Segment Start: Dataset excerpts

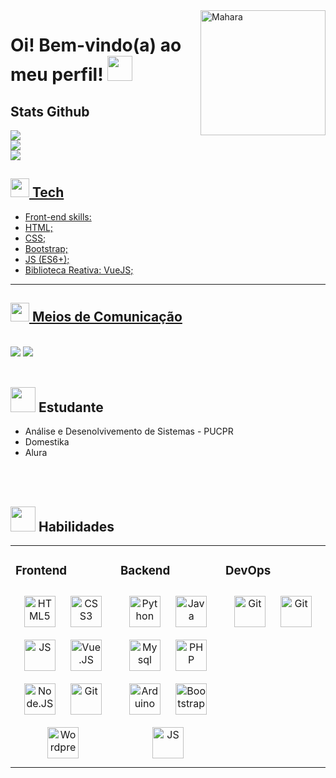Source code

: 
<img align="right" width="200px" height="200px" alt="Mahara" src="https://user-images.githubusercontent.com/83847649/150034032-707bec07-1965-44c8-930a-0e7b88727b67.gif">

# Oi! Bem-vindo(a) ao meu perfil! <img src="https://img.icons8.com/external-kiranshastry-gradient-kiranshastry/2x/external-heart-miscellaneous-kiranshastry-gradient-kiranshastry-1.png" width="40" height="40">

## Stats Github

<div class="box">
  <a href="https://github.com/rafaballerini">
    <img src="https://github-readme-stats.vercel.app/api?username=MaharaTN&show_icons=true&theme=panda&include_all_commits=true&count_private=true" align="middle"/>
</div>
<div >
    <img src="https://github-readme-stats.vercel.app/api/pin/?username=MaharaTN&repo=github-readme-stats&cache_seconds=86400&theme=panda" align="top"/>
</div>
<div class="box">
    <img src="https://github-readme-stats.vercel.app/api/top-langs/?username=MaharaTN&layout=compact&langs_count=7&theme=panda" align="bottom"/>
</div>

 ## <img src="https://user-images.githubusercontent.com/83847649/150049439-bca60603-85fb-4568-bff8-a329483cff82.gif" width ="30" height="30"> Tech
 - Front-end skills:
  - HTML;
  - CSS;
  - Bootstrap;
  - JS (ES6+);
  - Biblioteca Reativa: VueJS;

---
##  <img src="https://user-images.githubusercontent.com/83847649/150050433-9a7c3bee-27b4-4b10-b5dd-bec383e73ba3.gif" width ="30" height="30"> Meios de Comunicação
<br>
<a href="https://www.linkedin.com/in/mahara-teixeira-nunes-3768671bb/"><img src="https://img.shields.io/badge/LinkedIn-0077B5?style=for-the-badge&logo=linkedin&logoColor=white"></a>
<a href=https://www.instagram.com/mah_tn/><img src="https://img.shields.io/badge/Instagram-E4405F?style=for-the-badge&logo=instagram&logoColor=white"></a>
<br><br>


## <img src="https://user-images.githubusercontent.com/83847649/150053613-58b08fd3-29f9-4dca-96a3-b4316d9b88e8.gif" width ="40" height="40"> Estudante

- Análise e Desenolvivemento de Sistemas - PUCPR
- Domestika
- Alura
<br>

<br>

## <img src= "https://user-images.githubusercontent.com/83847649/150048393-cf3b6d98-9adf-4d3b-ae99-c93a80196848.gif" width="40" height="40"> Habilidades
<table><tr><td valing="top" width="33%">
  
  ### Frontend
  <div align="center">
    <img style="margin: 10px" src="https://cdn.jsdelivr.net/gh/devicons/devicon/icons/html5/html5-plain-wordmark.svg" alt="HTML5" height="50"/>
    <img style="margin: 10px" src="https://cdn.jsdelivr.net/gh/devicons/devicon/icons/css3/css3-plain-wordmark.svg" alt="CSS3" height="50"/>
    <img style="margin: 10px" src="https://cdn.jsdelivr.net/gh/devicons/devicon/icons/javascript/javascript-plain.svg" alt="JS" height="50"/>
    <img style="margin: 10px" src="https://cdn.jsdelivr.net/gh/devicons/devicon/icons/vuejs/vuejs-original-wordmark.svg" alt="Vue.JS" height="50"/>
    <img style="margin: 10px" src="https://cdn.jsdelivr.net/gh/devicons/devicon/icons/nodejs/nodejs-original-wordmark.svg" alt="Node.JS" height="50"/>
    <img style="margin: 10px" src="https://cdn.jsdelivr.net/gh/devicons/devicon/icons/git/git-plain.svg" alt="Git" height="50"/>
    <img style="margin: 10px" src="https://cdn.jsdelivr.net/gh/devicons/devicon/icons/wordpress/wordpress-plain.svg" alt="Wordpress" height="50"/>
  </div>
  </td><td valign="top" width="33%">
  
  ### Backend
  <div align="center">
    <img style="margin: 10px" src="https://cdn.jsdelivr.net/gh/devicons/devicon/icons/python/python-original.svg" alt="Python" height="50"/>
    <img style="margin: 10px" src="https://cdn.jsdelivr.net/gh/devicons/devicon/icons/java/java-original.svg" alt="Java" height="50"/>
    <img style="margin: 10px" src="https://cdn.jsdelivr.net/gh/devicons/devicon/icons/mysql/mysql-original.svg" alt="Mysql" height="50"/>
    <img style="margin: 10px" src="https://cdn.jsdelivr.net/gh/devicons/devicon/icons/php/php-plain.svg" alt="PHP" height="50"/>
    <img style="margin: 10px" src="https://cdn.jsdelivr.net/gh/devicons/devicon/icons/arduino/arduino-original-wordmark.svg" alt="Arduino" height="50"/>
    <img style="margin: 10px" src="https://cdn.jsdelivr.net/gh/devicons/devicon/icons/bootstrap/bootstrap-plain.svg" alt="Bootstrap" height="50"/>
    <img style="margin: 10px" src="https://cdn.jsdelivr.net/gh/devicons/devicon/icons/javascript/javascript-plain.svg" alt="JS" height="50"/>
   </div>

   </td><td valign="top" width="33%">
  
  ### DevOps  
  <div align="center">
    <img style="margin: 10px" src="https://cdn.jsdelivr.net/gh/devicons/devicon/icons/git/git-plain.svg" alt="Git" height="50"/>
    <img style="margin: 10px" src="https://cdn.jsdelivr.net/gh/devicons/devicon/icons/github/github-original.svg" alt="Git" height="50"/>
  </div>
  </td></tr></table>
  
<br> <br>



    
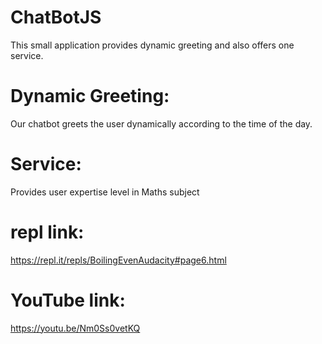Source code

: # ChatBotJS
This small application provides dynamic greeting and also offers one service.
# Dynamic Greeting:
Our chatbot greets the user dynamically according to the time of the day.
# Service:
Provides user expertise level in Maths subject
# repl link:
https://repl.it/repls/BoilingEvenAudacity#page6.html
# YouTube link:
https://youtu.be/Nm0Ss0vetKQ
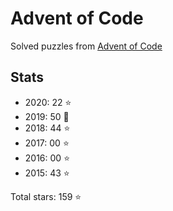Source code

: # Advent of Code

Solved puzzles from [Advent of Code](https://adventofcode.com)

## Stats

- 2020: 22 :star:
- 2019: 50 :star2:
- 2018: 44 :star:
- 2017: 00 :star:
- 2016: 00 :star:
- 2015: 43 :star:

Total stars: 159 :star:
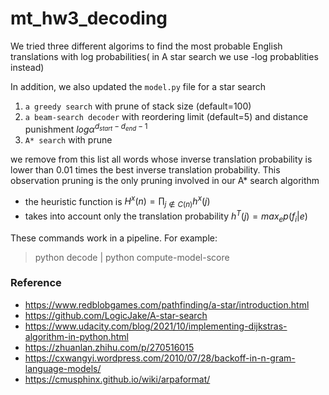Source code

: # mt_hw3_decoding

We tried three different algorims to find the most probable English translations with log probabilities( in A star search we use -log probablities instead)

In addition, we also updated the `model.py` file for a star search

1. `a greedy search` with prune of stack size (default=100)
2. `a beam-search decoder` with reordering limit (default=5) and distance punishment $log\alpha^{d_{start}-d_{end}-1}$
3. `A* search` with prune 

we remove from this list all words whose inverse translation probability is lower than 0.01 times the best inverse translation probability. This observation pruning is the only pruning involved in our A* search algorithm

- the heuristic function is $H^x(n)=\prod_{j \notin C(n)}h^x(j)$
- takes into account only the translation probability $h^T(j)=max_e p(f_i|e)$



These commands work in a pipeline. For example:

> python decode | python compute-model-score


### Reference
- https://www.redblobgames.com/pathfinding/a-star/introduction.html
- https://github.com/LogicJake/A-star-search
- https://www.udacity.com/blog/2021/10/implementing-dijkstras-algorithm-in-python.html
- https://zhuanlan.zhihu.com/p/270516015
- https://cxwangyi.wordpress.com/2010/07/28/backoff-in-n-gram-language-models/
- https://cmusphinx.github.io/wiki/arpaformat/
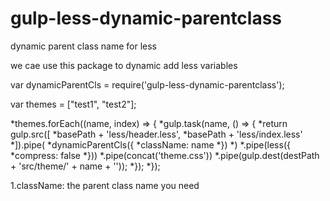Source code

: # gulp-less-dynamic-parentclass
dynamic parent class name for less

we cae use this package to dynamic add less variables


var dynamicParentCls = require('gulp-less-dynamic-parentclass');
    
var themes = ["test1", "test2"];

*themes.forEach((name, index) => {
    *gulp.task(name, () => {
        *return gulp.src([
            *basePath + 'less/header.less',
            *basePath + 'less/index.less'
        *]).pipe(
            *dynamicParentCls({
                *className: name
            *})
        *)
        *.pipe(less({
            *compress: false
        *}))
        *.pipe(concat('theme.css'))
        *.pipe(gulp.dest(destPath + 'src/theme/' + name + ''));
        *});
*});

<p> 1.className: the parent class name you need</p>

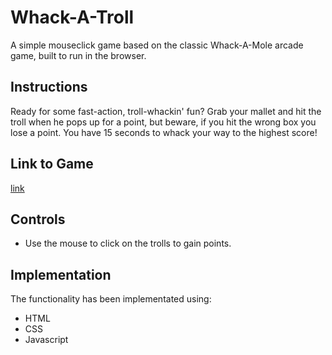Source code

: # Whack-A-Troll 

A simple mouseclick game based on the classic Whack-A-Mole arcade game, built to run in the browser.

## Instructions 

Ready for some fast-action, troll-whackin' fun? Grab your mallet and hit the troll when he pops up for a point, but beware, if you hit the wrong box you lose a point. You have 15 seconds to whack your way to the highest score!

## Link to Game 

[link](git@github.com:mhussain96/project-one.git)

## Controls

- Use the mouse to click on the trolls to gain points.

## Implementation

The functionality has been implementated using:

- HTML
- CSS
- Javascript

Segment End: Dataset excerpts

§ Exercise objective
State how many lines of the entries above include the string "themes". The reply is that number alone.

§ Result below
2